## REQUIRED ACTION:
Would you please set down the data again exactly as given, excluding the pictures?

## RECORDS TO USE:
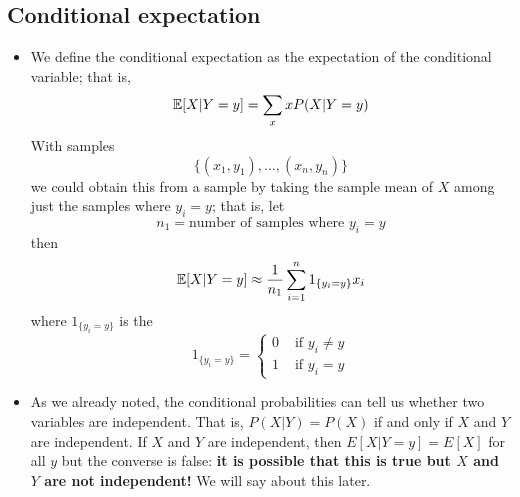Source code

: \subsection{Conditional expectation}
\begin{itemize}
\item We define the conditional expectation as the expectation of the conditional variable; that is, 
\begin{equation*}
\mathbb E[X|Y=y] = \sum_{x} xP(X|Y=y)
\end{equation*}
With samples
\begin{equation*}
\{(x_1,y_1),\dots,(x_n,y_n)\}
\end{equation*}
 we could obtain this from a sample by taking the sample mean of $X$ among just the samples where $y_i = y$; that is, let 
 \begin{equation*}
 n_1 = \text{number of samples where $y_i = y$}
 \end{equation*}
 then 
 \begin{equation*}
 \mathbb E[X|Y=y] \approx  \frac{1}{n_1}\sum_{i=1}^n1_{\{y_i = y\}}x_i
 \end{equation*}
 where $1_{\{y_i = y\}}$ is the 
 \begin{equation*}
 1_{\{y_i = y\}} = \left\{ \begin{array}{cc}
 0 & \text{ if } y_i\ne y\\
  1 & \text{ if } y_i=y
  \end{array}\right.
 \end{equation*}
 \item As we already noted, the conditional probabilities can tell us whether two variables are independent. That is, $P(X|Y) = P(X)$ if and only if $X$ and $Y$ are independent. If $X$ and $Y$ are independent, then $E[X|Y=y]= E[X]$ for all $y$ but the converse is false: {\bf it is possible that this is true but $X$ and $Y$ are not independent!} We will say about this later.  
\end{itemize}




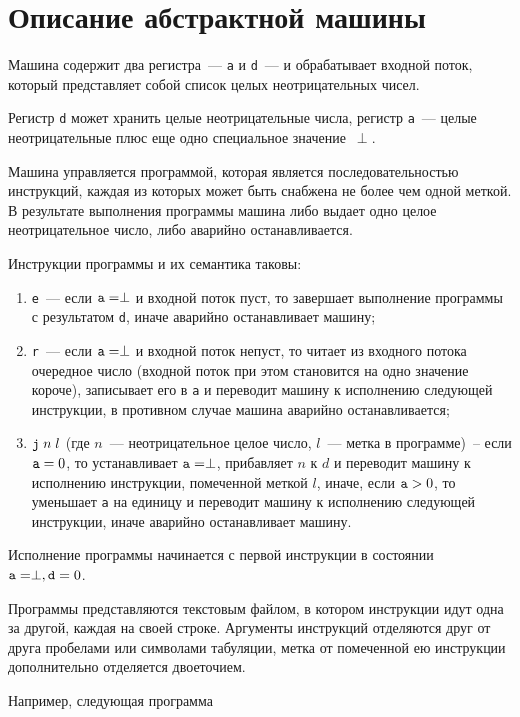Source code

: \documentclass{article}
\newcommand{\cd}[1]{\texttt{#1}}
\begin{document}
\section*{Описание абстрактной машины}

Машина содержит два регистра~--- \cd{a} и \cd{d}~--- и обрабатывает входной поток, который
представляет собой список целых неотрицательных чисел. 

Регистр \cd{d} может хранить целые неотрицательные числа, регистр \cd{a}~--- целые неотрицательные
плюс еще одно специальное значение~$\perp$.

Машина управляется программой, которая является последовательностью инструкций, каждая из
которых может быть снабжена не более чем одной меткой. В результате выполнения программы
машина либо выдает одно целое неотрицательное число, либо аварийно останавливается.
 
Инструкции программы и их семантика таковы:

\begin{enumerate}
\item \cd{e}~--- если $\mbox{\cd{a}}=\perp$ и входной поток пуст, то завершает выполнение
программы с результатом \cd{d}, иначе аварийно останавливает машину;
\item \cd{r}~--- если  $\mbox{\cd{a}}=\perp$ и входной поток непуст, то читает из входного
потока очередное число (входной поток при этом становится на одно значение короче), записывает его в \cd{a} и
переводит машину к исполнению следующей инструкции, в противном случае машина аварийно останавливается;
\item $\mbox{\cd{j}}\;n\;l$ (где $n$~--- неотрицательное целое число, $l$~--- метка в программе)~-- если $\mbox{\cd{a}}=0$, то устанавливает
$\mbox{\cd{a}}=\perp$, прибавляет $n$ к $d$ и переводит машину к исполнению инструкции, помеченной меткой $l$, иначе, если
$\mbox{\cd{a}}>0$, то уменьшает \cd{a} на единицу и переводит машину к исполнению следующей
инструкции, иначе аварийно останавливает машину.
\end{enumerate}

Исполнение программы начинается с первой инструкции в состоянии $\mbox{\cd{a}}=\perp,\mbox{\cd{d}}=0$.

Программы представляются текстовым файлом, в котором инструкции идут одна за другой, каждая на
своей строке. Аргументы инструкций отделяются друг от друга пробелами или символами табуляции, 
метка от помеченной ею инструкции дополнительно отделяется двоеточием.

Например, следующая программа
\end{document}
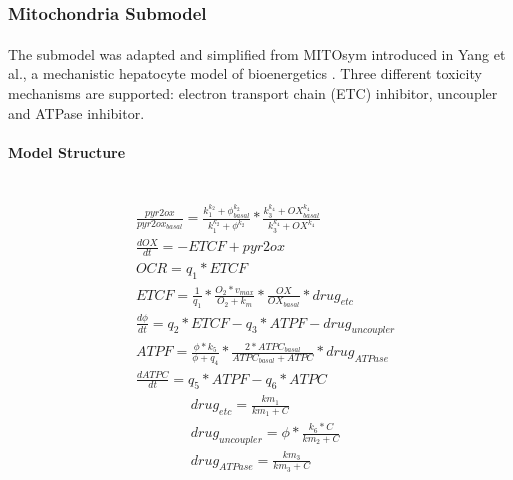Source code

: \documentclass[12pt]{article}
\newcommand{\myparagraph}[1]{\paragraph{#1}\mbox{}\\}
\begin{document}
\subsubsection{Mitochondria Submodel} \label{section:mito}
The submodel was adapted and simplified from MITOsym\textsuperscript{\textregistered} introduced in Yang et al., a mechanistic hepatocyte model of bioenergetics  \cite{y.yangMITOsymMechanisticMathematical2015}. Three different toxicity mechanisms are supported: electron transport chain (ETC) inhibitor, uncoupler and ATPase inhibitor.
\myparagraph{Model Structure}
\begin{equation}
\label{eq:1}
\begin{aligned}
&\frac{pyr2ox}{pyr2ox_{basal}}=\frac{k_1^{k_2}+\phi_{basal}^{k_2}}{k_1^{k_2}+\phi^{k_2}}*\frac{k_3^{k_4}+OX_{basal}^{k_4}}{k_3^{k_4}+OX^{k_4}}\\
&\frac{dOX}{dt}=-ETCF+pyr2ox\\
& OCR=q_1*ETCF\\
& ETCF=\frac{1}{q_1}*\frac{O_2*v_{max}}{O_2+k_m}*\frac{OX}{OX_{basal}}*drug_{etc}\\
&\frac{d\phi}{dt}=q_2*ETCF-q_3*ATPF-drug_{uncoupler} \\
&ATPF=\frac{\phi*k_5}{\phi+q_4}*\frac{2*ATPC_{basal}}{ATPC_{basal}+ATPC}*drug_{ATPase}\\
&\frac{dATPC}{dt}=q_5*ATPF-q_6*ATPC 
\end{aligned} \end{equation}
\begin{equation}
\label{eq:2}
\begin{aligned}
& drug_{etc}=\frac{{km}_1}{{km}_1+C}\\
& drug_{uncoupler}=\phi*\frac{k_6*C}{{km}_2+C}\\& drug_{ATPase}=\frac{{km}_3}{{km}_3+C}\end{aligned} \end{equation}
\end{document}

## YOUR RESPONSE:
Source code

: \subsection{Conditional expectation}
\begin{itemize}
\item We define the conditional expectation as the expectation of the conditional variable; that is, 
\begin{equation*}
\mathbb E[X|Y=y] = \sum_{x} xP(X|Y=y)
\end{equation*}
With samples
\begin{equation*}
\{(x_1,y_1),\dots,(x_n,y_n)\}
\end{equation*}
 we could obtain this from a sample by taking the sample mean of $X$ among just the samples where $y_i = y$; that is, let 
 \begin{equation*}
 n_1 = \text{number of samples where $y_i = y$}
 \end{equation*}
 then 
 \begin{equation*}
 \mathbb E[X|Y=y] \approx  \frac{1}{n_1}\sum_{i=1}^n1_{\{y_i = y\}}x_i
 \end{equation*}
 where $1_{\{y_i = y\}}$ is the 
 \begin{equation*}
 1_{\{y_i = y\}} = \left\{ \begin{array}{cc}
 0 & \text{ if } y_i\ne y\\
  1 & \text{ if } y_i=y
  \end{array}\right.
 \end{equation*}
 \item As we already noted, the conditional probabilities can tell us whether two variables are independent. That is, $P(X|Y) = P(X)$ if and only if $X$ and $Y$ are independent. If $X$ and $Y$ are independent, then $E[X|Y=y]= E[X]$ for all $y$ but the converse is false: {\bf it is possible that this is true but $X$ and $Y$ are not independent!} We will say about this later.  
\end{itemize}




Source code

: \documentclass{article}
\newcommand{\cd}[1]{\texttt{#1}}
\begin{document}
\section*{Описание абстрактной машины}

Машина содержит два регистра~--- \cd{a} и \cd{d}~--- и обрабатывает входной поток, который
представляет собой список целых неотрицательных чисел. 

Регистр \cd{d} может хранить целые неотрицательные числа, регистр \cd{a}~--- целые неотрицательные
плюс еще одно специальное значение~$\perp$.

Машина управляется программой, которая является последовательностью инструкций, каждая из
которых может быть снабжена не более чем одной меткой. В результате выполнения программы
машина либо выдает одно целое неотрицательное число, либо аварийно останавливается.
 
Инструкции программы и их семантика таковы:

\begin{enumerate}
\item \cd{e}~--- если $\mbox{\cd{a}}=\perp$ и входной поток пуст, то завершает выполнение
программы с результатом \cd{d}, иначе аварийно останавливает машину;
\item \cd{r}~--- если  $\mbox{\cd{a}}=\perp$ и входной поток непуст, то читает из входного
потока очередное число (входной поток при этом становится на одно значение короче), записывает его в \cd{a} и
переводит машину к исполнению следующей инструкции, в противном случае машина аварийно останавливается;
\item $\mbox{\cd{j}}\;n\;l$ (где $n$~--- неотрицательное целое число, $l$~--- метка в программе)~-- если $\mbox{\cd{a}}=0$, то устанавливает
$\mbox{\cd{a}}=\perp$, прибавляет $n$ к $d$ и переводит машину к исполнению инструкции, помеченной меткой $l$, иначе, если
$\mbox{\cd{a}}>0$, то уменьшает \cd{a} на единицу и переводит машину к исполнению следующей
инструкции, иначе аварийно останавливает машину.
\end{enumerate}

Исполнение программы начинается с первой инструкции в состоянии $\mbox{\cd{a}}=\perp,\mbox{\cd{d}}=0$.

Программы представляются текстовым файлом, в котором инструкции идут одна за другой, каждая на
своей строке. Аргументы инструкций отделяются друг от друга пробелами или символами табуляции, 
метка от помеченной ею инструкции дополнительно отделяется двоеточием.

Например, следующая программа
\end{document}
Source code

: \documentclass[12pt]{article}
\newcommand{\myparagraph}[1]{\paragraph{#1}\mbox{}\\}
\begin{document}
\subsubsection{Mitochondria Submodel} \label{section:mito}
The submodel was adapted and simplified from MITOsym\textsuperscript{\textregistered} introduced in Yang et al., a mechanistic hepatocyte model of bioenergetics  \cite{y.yangMITOsymMechanisticMathematical2015}. Three different toxicity mechanisms are supported: electron transport chain (ETC) inhibitor, uncoupler and ATPase inhibitor.
\myparagraph{Model Structure}
\begin{equation}
\label{eq:1}
\begin{aligned}
&\frac{pyr2ox}{pyr2ox_{basal}}=\frac{k_1^{k_2}+\phi_{basal}^{k_2}}{k_1^{k_2}+\phi^{k_2}}*\frac{k_3^{k_4}+OX_{basal}^{k_4}}{k_3^{k_4}+OX^{k_4}}\\
&\frac{dOX}{dt}=-ETCF+pyr2ox\\
& OCR=q_1*ETCF\\
& ETCF=\frac{1}{q_1}*\frac{O_2*v_{max}}{O_2+k_m}*\frac{OX}{OX_{basal}}*drug_{etc}\\
&\frac{d\phi}{dt}=q_2*ETCF-q_3*ATPF-drug_{uncoupler} \\
&ATPF=\frac{\phi*k_5}{\phi+q_4}*\frac{2*ATPC_{basal}}{ATPC_{basal}+ATPC}*drug_{ATPase}\\
&\frac{dATPC}{dt}=q_5*ATPF-q_6*ATPC 
\end{aligned} \end{equation}
\begin{equation}
\label{eq:2}
\begin{aligned}
& drug_{etc}=\frac{{km}_1}{{km}_1+C}\\
& drug_{uncoupler}=\phi*\frac{k_6*C}{{km}_2+C}\\& drug_{ATPase}=\frac{{km}_3}{{km}_3+C}\end{aligned} \end{equation}
\end{document}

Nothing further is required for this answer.